Fig 4. Perinatal nicotine exposure produces attention deficits in male offspring in the object based attention (OBA) test.

Recognition index was analyzed in male and female mice from the nicotine+saccharin (N + S), saccharin alone (S) and plain drinking water (W) groups. There was a significant decrease in this measurement in male mice from the N+S group. *p<0.05. [Mean ± SEM: Male: W: 73.95 ±4.65; S: 74.93 ± 4.85; N + S: 50.04 ± 4.65; Female: W: 56.01 ± 4.60; S: 62.61 ± 4.80; N + S: 59.46 ± 7.85].

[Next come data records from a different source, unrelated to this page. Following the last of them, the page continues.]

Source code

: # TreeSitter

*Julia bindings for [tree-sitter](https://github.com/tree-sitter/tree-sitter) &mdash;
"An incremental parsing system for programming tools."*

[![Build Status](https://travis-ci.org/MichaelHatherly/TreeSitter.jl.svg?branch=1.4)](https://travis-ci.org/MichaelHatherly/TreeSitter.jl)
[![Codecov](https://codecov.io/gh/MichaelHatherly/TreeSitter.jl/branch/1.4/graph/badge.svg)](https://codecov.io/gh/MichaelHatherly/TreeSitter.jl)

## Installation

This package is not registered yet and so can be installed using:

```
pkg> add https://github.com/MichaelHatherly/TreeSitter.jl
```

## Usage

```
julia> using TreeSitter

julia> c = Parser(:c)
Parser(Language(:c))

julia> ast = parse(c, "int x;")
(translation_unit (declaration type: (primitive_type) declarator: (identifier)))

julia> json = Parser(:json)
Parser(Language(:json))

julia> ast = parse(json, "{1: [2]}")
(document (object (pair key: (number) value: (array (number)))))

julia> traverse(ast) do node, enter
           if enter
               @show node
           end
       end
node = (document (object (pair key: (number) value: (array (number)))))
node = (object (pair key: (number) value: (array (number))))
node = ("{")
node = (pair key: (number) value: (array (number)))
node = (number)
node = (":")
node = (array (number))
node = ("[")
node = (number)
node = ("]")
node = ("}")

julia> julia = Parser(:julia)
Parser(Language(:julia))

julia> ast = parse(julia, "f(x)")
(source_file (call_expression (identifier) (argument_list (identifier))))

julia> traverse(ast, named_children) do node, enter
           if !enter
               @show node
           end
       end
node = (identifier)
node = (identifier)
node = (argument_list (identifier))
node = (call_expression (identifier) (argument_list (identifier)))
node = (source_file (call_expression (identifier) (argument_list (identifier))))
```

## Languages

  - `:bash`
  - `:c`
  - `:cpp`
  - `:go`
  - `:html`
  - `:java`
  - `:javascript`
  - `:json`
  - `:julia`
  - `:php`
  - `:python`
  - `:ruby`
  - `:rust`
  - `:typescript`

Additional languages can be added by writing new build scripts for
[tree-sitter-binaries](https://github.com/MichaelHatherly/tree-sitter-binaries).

Fig 5. Perinatal nicotine exposure and Novel-object recognition test (NOR).

Data combined from the nicotine+saccharin (N + S), saccharin alone (S) and plain drinking water (W) groups are shown There was no significant difference in the time spent exploring novel versus familiar object (discrimination index) in male and female mice from the N + S, S and W groups. [Mean ± SEM: Male: W = 69.92 ± 5.26; S = 58.8 ± 1.11; N + S = 58.57 ± 2.11.

Fig 6. Perinatal nicotine exposure and cliff avoidance reflex (CAR).

The latency to first fall over the 60 min interval were analyzed. There was no significant difference in the latency to first fall [Mean ± SEM (min): Male: W = 50.41 ± 3.83; S = 48.67 ± 5.56; N + S = 44.84 ± 7.78; Female: W = 53.83 ± 2.91; S = 55.92 ± 3.01; N + S = 58.83 ± 2.08] in male or female mice from the nicotine+saccharin (N + S), saccharin alone (S) and plain drinking water (W) groups.